Because the challenged allegations are not identical to the issues discussed in the stipulation, collateral estoppel is inapplicable and, therefore, does not preclude the admissibility of evidence supportive of those challenged allegations. To the extent Katholos raises additional relevancy and Rule 403(b) objections about such evidence, the Court will entertain those objections at or before trial. Ultimately, however, nothing warrants striking these allegations, which are just that- allegations. See Lipsky v. Commonwealth United Corp., 551 F.2d 887, 893 (2d Cir. 1976) (“[C]ourts should not tamper with the pleadings unless there is a strong reason for so doing.”); Zurich Am. Life Ins. Co. v. Nagel, 538 F.Supp.3d 396, 399 (S.D.N.Y. 2021) (“[M]otions to strike are viewed with disfavor and infrequently granted.” (internal quotation marks and citation omitted)); Crespo v.
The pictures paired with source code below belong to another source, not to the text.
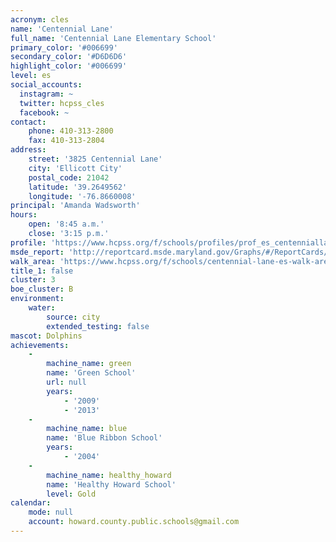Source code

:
 ```yaml
---
acronym: cles
name: 'Centennial Lane'
full_name: 'Centennial Lane Elementary School'
primary_color: '#006699'
secondary_color: '#D6D6D6'
highlight_color: '#006699'
level: es
social_accounts:
  instagram: ~
  twitter: hcpss_cles
  facebook: ~
contact:
    phone: 410-313-2800
    fax: 410-313-2804
address:
    street: '3825 Centennial Lane'
    city: 'Ellicott City'
    postal_code: 21042
    latitude: '39.2649562'
    longitude: '-76.8660008'
principal: 'Amanda Wadsworth'
hours:
    open: '8:45 a.m.'
    close: '3:15 p.m.'
profile: 'https://www.hcpss.org/f/schools/profiles/prof_es_centenniallane.pdf'
msde_report: 'http://reportcard.msde.maryland.gov/Graphs/#/ReportCards/ReportCardSchool/1//1/13/0210/'
walk_area: 'https://www.hcpss.org/f/schools/centennial-lane-es-walk-area.pdf'
title_1: false
cluster: 3
boe_cluster: B
environment:
    water:
        source: city
        extended_testing: false
mascot: Dolphins
achievements:
    -
        machine_name: green
        name: 'Green School'
        url: null
        years:
            - '2009'
            - '2013'
    -
        machine_name: blue
        name: 'Blue Ribbon School'
        years:
            - '2004'
    -
        machine_name: healthy_howard
        name: 'Healthy Howard School'
        level: Gold
calendar:
    mode: null
    account: howard.county.public.schools@gmail.com
---
```

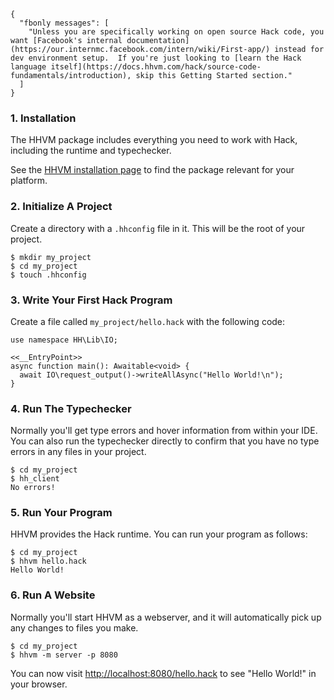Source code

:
 ```yamlmeta
{
  "fbonly messages": [
    "Unless you are specifically working on open source Hack code, you want [Facebook's internal documentation](https://our.internmc.facebook.com/intern/wiki/First-app/) instead for dev environment setup.  If you're just looking to [learn the Hack language itself](https://docs.hhvm.com/hack/source-code-fundamentals/introduction), skip this Getting Started section."
  ]
}
```

### 1. Installation

The HHVM package includes everything you need to work with Hack,
including the runtime and typechecker.

See the [HHVM installation page](/hhvm/installation/introduction) to
find the package relevant for your platform.

### 2. Initialize A Project

Create a directory with a `.hhconfig` file in it. This will be the
root of your project.

```
$ mkdir my_project
$ cd my_project
$ touch .hhconfig
```

### 3. Write Your First Hack Program

Create a file called `my_project/hello.hack` with the following code:

```Hack
use namespace HH\Lib\IO;

<<__EntryPoint>>
async function main(): Awaitable<void> {
  await IO\request_output()->writeAllAsync("Hello World!\n");
}
```

### 4. Run The Typechecker

Normally you'll get type errors and hover information from within your
IDE. You can also run the typechecker directly to confirm that you
have no type errors in any files in your project.

```
$ cd my_project
$ hh_client
No errors!
```

### 5. Run Your Program

HHVM provides the Hack runtime. You can run your program as follows:

```
$ cd my_project
$ hhvm hello.hack
Hello World!
```

### 6. Run A Website

Normally you'll start HHVM as a webserver, and it will automatically
pick up any changes to files you make.


```
$ cd my_project
$ hhvm -m server -p 8080
```

You can now visit <http://localhost:8080/hello.hack> to see "Hello
World!" in your browser.
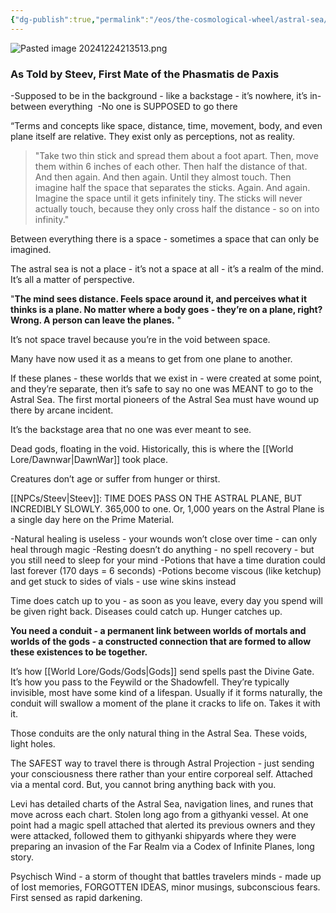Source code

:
```yaml
---
{"dg-publish":true,"permalink":"/eos/the-cosmological-wheel/astral-sea/","updated":"2025-01-04T13:58:46.581-06:00"}
---
```


![Pasted image 20241224213513.png](/img/user/Images/Pasted%20image%2020241224213513.png)
### As Told by Steev, First Mate of the Phasmatis de Paxis

-Supposed to be in the background - like a backstage - it’s nowhere, it’s in-between everything 
-No one is SUPPOSED to go there

“Terms and concepts like space, distance, time, movement, body, and even plane itself are relative. They exist only as perceptions, not as reality. 

>"Take two thin stick and spread them about a foot apart. Then, move them within 6 inches of each other. Then half the distance of that. And then again. And then again. Until they almost touch. Then imagine half the space that separates the sticks. Again. And again. Imagine the space until it gets infinitely tiny.
The sticks will never actually touch, because they only cross half the distance - so on into infinity."

Between everything there is a space - sometimes a space that can only be imagined. 

The astral sea is not a place - it’s not a space at all - it’s a realm of the mind. It’s all a matter of perspective. 

"**The mind sees distance. Feels space around it, and perceives what it thinks is a plane. No matter where a body goes - they’re on a plane, right? Wrong. A person can leave the planes.** "

It’s not space travel because you’re in the void between space. 

Many have now used it as a means to get from one plane to another. 

If these planes - these worlds that we exist in - were created at some point, and they’re separate, then it’s safe to say no one was MEANT to go to the Astral Sea. The first mortal pioneers of the Astral Sea must have wound up there by arcane incident.   

It’s the backstage area that no one was ever meant to see. 

Dead gods, floating in the void. Historically, this is where the [[World Lore/Dawnwar\|DawnWar]] took place. 

Creatures don’t age or suffer from hunger or thirst. 


[[NPCs/Steev\|Steev]]: TIME DOES PASS ON THE ASTRAL PLANE, BUT INCREDIBLY SLOWLY. 365,000 to one. Or, 1,000 years on the Astral Plane is a single day here on the Prime Material. 

-Natural healing is useless - your wounds won’t close over time - can only heal through magic
-Resting doesn’t do anything - no spell recovery - but you still need to sleep for your mind
-Potions that have a time duration could last forever (170 days = 6 seconds)
-Potions become viscous (like ketchup) and get stuck to sides of vials - use wine skins instead

Time does catch up to you - as soon as you leave, every day you spend will be given right back. Diseases could catch up. Hunger catches up. 

**You need a conduit - a permanent link between worlds of mortals and worlds of the gods - a constructed connection that are formed to allow these existences to be together.** 

It’s how [[World Lore/Gods/Gods\|Gods]] send spells past the Divine Gate. It’s how you pass to the Feywild or the Shadowfell. They’re typically invisible, most have some kind of a lifespan. Usually if it forms naturally, the conduit will swallow a moment of the plane it cracks to life on. Takes it with it. 

Those conduits are the only natural thing in the Astral Sea. These voids, light holes. 

The SAFEST way to travel there is through Astral Projection - just sending your consciousness there rather than your entire corporeal self. Attached via a mental cord. But, you cannot bring anything back with you.

Levi has detailed charts of the Astral Sea, navigation lines, and runes that move across each chart. Stolen long ago from a githyanki vessel. At one point had a magic spell attached that alerted its previous owners and they were attacked, followed them to githyanki shipyards where they were preparing an invasion of the Far Realm via a Codex of Infinite Planes, long story. 

Psychisch Wind - a storm of thought that battles travelers minds - made up of lost memories, FORGOTTEN IDEAS, minor musings, subconscious fears. First sensed as rapid darkening.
New York City Transit Auth., No. Ol-CV-0671, 2002 WL 398805, at *11 (E.D.N.Y. Jan. 7, 2002) (“[M]otions to strike are not favored and will not be granted unless it is clear that the allegations in question can have no possible bearing on the subject matter of the litigation.” (internal quotation marks and citation omitted)).

The Court also denies Katholos's alternative request for the Court to allow Katholos to designate a tax law expert to explain further the “proper construction of that decision document.” Dkt. 81 at 14. At this time, there is no apparent reason why the Court would be unable to provide the jury with any necessary instruction pertaining to the stipulation.
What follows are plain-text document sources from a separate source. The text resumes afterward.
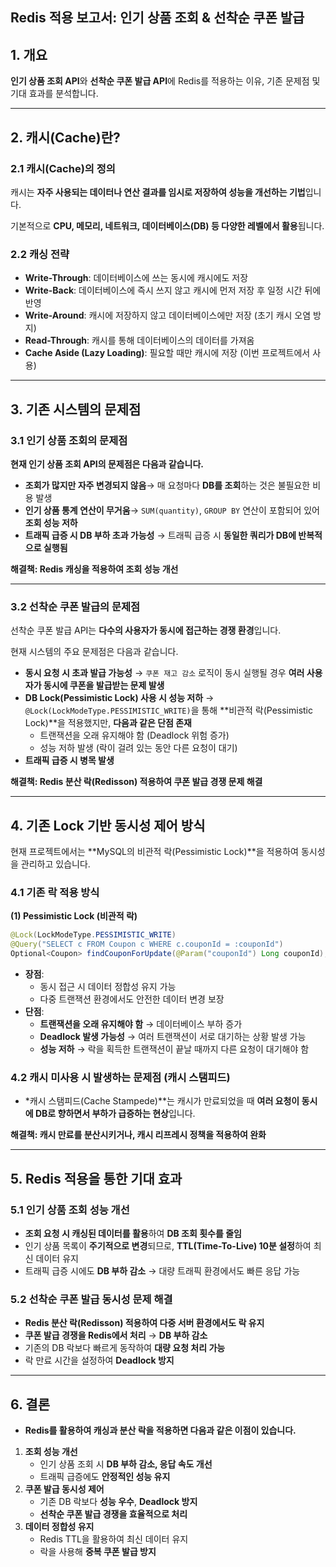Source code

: Redis 적용 보고서: 인기 상품 조회 & 선착순 쿠폰 발급
---

## **1. 개요**

**인기 상품 조회 API**와 **선착순 쿠폰 발급 API**에 Redis를 적용하는 이유, 기존 문제점 및 기대 효과를 분석합니다.

---

## **2. 캐시(Cache)란?**

### **2.1 캐시(Cache)의 정의**

캐시는 **자주 사용되는 데이터나 연산 결과를 임시로 저장하여 성능을 개선하는 기법**입니다.

기본적으로 **CPU, 메모리, 네트워크, 데이터베이스(DB) 등 다양한 레벨에서 활용**됩니다.

### **2.2 캐싱 전략**

- **Write-Through**: 데이터베이스에 쓰는 동시에 캐시에도 저장
- **Write-Back**: 데이터베이스에 즉시 쓰지 않고 캐시에 먼저 저장 후 일정 시간 뒤에 반영
- **Write-Around**: 캐시에 저장하지 않고 데이터베이스에만 저장 (초기 캐시 오염 방지)
- **Read-Through**: 캐시를 통해 데이터베이스의 데이터를 가져옴
- **Cache Aside (Lazy Loading)**: 필요할 때만 캐시에 저장 (이번 프로젝트에서 사용)

---

## **3. 기존 시스템의 문제점**

### **3.1 인기 상품 조회의 문제점**

**현재 인기 상품 조회 API의 문제점은 다음과 같습니다.**

- **조회가 많지만 자주 변경되지 않음**→ 매 요청마다 **DB를 조회**하는 것은 불필요한 비용 발생
- **인기 상품 통계 연산이 무거움**→ `SUM(quantity)`, `GROUP BY` 연산이 포함되어 있어 **조회 성능 저하**
- **트래픽 급증 시 DB 부하 초과 가능성**
  → 트래픽 급증 시 **동일한 쿼리가 DB에 반복적으로 실행됨**

**해결책: Redis 캐싱을 적용하여 조회 성능 개선**

---

### **3.2 선착순 쿠폰 발급의 문제점**

선착순 쿠폰 발급 API는 **다수의 사용자가 동시에 접근하는 경쟁 환경**입니다.

현재 시스템의 주요 문제점은 다음과 같습니다.

- **동시 요청 시 초과 발급 가능성**
  → `쿠폰 재고 감소` 로직이 동시 실행될 경우 **여러 사용자가 동시에 쿠폰을 발급받는 문제 발생**
- **DB Lock(Pessimistic Lock) 사용 시 성능 저하**
  → `@Lock(LockModeType.PESSIMISTIC_WRITE)`을 통해 **비관적 락(Pessimistic Lock)**을 적용했지만, **다음과 같은 단점 존재**
    - 트랜잭션을 오래 유지해야 함 (Deadlock 위험 증가)
    - 성능 저하 발생 (락이 걸려 있는 동안 다른 요청이 대기)
- **트래픽 급증 시 병목 발생**

**해결책: Redis 분산 락(Redisson) 적용하여 쿠폰 발급 경쟁 문제 해결**

---

## **4. 기존 Lock 기반 동시성 제어 방식**

현재 프로젝트에서는 **MySQL의 비관적 락(Pessimistic Lock)**을 적용하여 동시성을 관리하고 있습니다.

### **4.1 기존 락 적용 방식**

**(1) Pessimistic Lock (비관적 락)**

```java
@Lock(LockModeType.PESSIMISTIC_WRITE)
@Query("SELECT c FROM Coupon c WHERE c.couponId = :couponId")
Optional<Coupon> findCouponForUpdate(@Param("couponId") Long couponId);

```

- **장점**:
    - 동시 접근 시 데이터 정합성 유지 가능
    - 다중 트랜잭션 환경에서도 안전한 데이터 변경 보장
- **단점**:
    - **트랜잭션을 오래 유지해야 함** → 데이터베이스 부하 증가
    - **Deadlock 발생 가능성** → 여러 트랜잭션이 서로 대기하는 상황 발생 가능
    - **성능 저하** → 락을 획득한 트랜잭션이 끝날 때까지 다른 요청이 대기해야 함

### **4.2 캐시 미사용 시 발생하는 문제점 (캐시 스탬피드)**

- *캐시 스탬피드(Cache Stampede)**는 캐시가 만료되었을 때 **여러 요청이 동시에 DB로 향하면서 부하가 급증하는 현상**입니다.

**해결책: 캐시 만료를 분산시키거나, 캐시 리프레시 정책을 적용하여 완화**

---

## **5. Redis 적용을 통한 기대 효과**

### **5.1 인기 상품 조회 성능 개선**

- **조회 요청 시 캐싱된 데이터를 활용**하여 **DB 조회 횟수를 줄임**
- 인기 상품 목록이 **주기적으로 변경**되므로, **TTL(Time-To-Live) 10분 설정**하여 최신 데이터 유지
- 트래픽 급증 시에도 **DB 부하 감소** → 대량 트래픽 환경에서도 빠른 응답 가능

### **5.2 선착순 쿠폰 발급 동시성 문제 해결**

- **Redis 분산 락(Redisson) 적용하여 다중 서버 환경에서도 락 유지**
- **쿠폰 발급 경쟁을 Redis에서 처리** → **DB 부하 감소**
- 기존의 DB 락보다 빠르게 동작하여 **대량 요청 처리 가능**
- 락 만료 시간을 설정하여 **Deadlock 방지**

---

## **6. 결론**

- **Redis를 활용하여 캐싱과 분산 락을 적용하면 다음과 같은 이점이 있습니다.**
1. **조회 성능 개선**
    - 인기 상품 조회 시 **DB 부하 감소, 응답 속도 개선**
    - 트래픽 급증에도 **안정적인 성능 유지**
2. **쿠폰 발급 동시성 제어**
    - 기존 DB 락보다 **성능 우수**, **Deadlock 방지**
    - **선착순 쿠폰 발급 경쟁을 효율적으로 처리**
3. **데이터 정합성 유지**
    - Redis TTL을 활용하여 최신 데이터 유지
    - 락을 사용해 **중복 쿠폰 발급 방지**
For these reasons, Katholos's motion to strike is denied.

II. Motion for Summary Judgment

Also pending before the Court is the Government's motion for summary judgment with respect to: (1) its claim that Katholos violated 31 U.S.C. § 5314 and implementing regulations; and (2) its assessment of penalties pursuant to 31 U.S.C. § 5321(a)(5)(C).

Summary judgment is warranted if “there is no genuine dispute as to any material fact and the movant is entitled to judgment as a matter of law.” See Fed.R.Civ.P. 56(a); see also Celotex Corp. v. Catrett, 477 U.S. 317, 322-23 (1986). Only disputes “over facts that might affect the outcome of the suit under the governing law will... preclude the entry of summary judgment.” See Anderson v. Liberty Lobby, Inc., 477 U.S. 242, 248 (1986). In determining whether a genuine issue of material fact exists, courts “resolve all ambiguities and draw all permissible factual inferences in favor of the party against whom summary judgment is sought.” See Lederman v. New York City Dep't of Parks and Recreation, 731 F.3d 199, 202 (2d Cir. 2013) (quotation marks and alterations omitted).

Section 5314 requires United States citizens to “keep records, file reports, or keep records and file reports, when the .. . citizen ... makes a transaction or maintains a relation for any person with a foreign financial agency.” In 2007, implementing regulations required that a person “having a financial interest in, or signature or other authority over ... [a] financial account in a foreign country shall report such relationship to the Commissioner of the Internal Revenue for each year in which such relationship exists, and shall provide such information as shall be specified in a reporting form prescribed by the Secretary to be filed by such persons.” 31 C.F.R. § 103.24 (2007), amended and recodified at 31 C.F.R. § 1010.350 (2011). Covered individuals were required to file the reporting form, known as the FBAR, “on or before June 30 of each calendar year with respect to foreign financial accounts exceeding $10,000 maintained during the previous calendar year.” 31 C.F.R. § 103.27(c) (2007).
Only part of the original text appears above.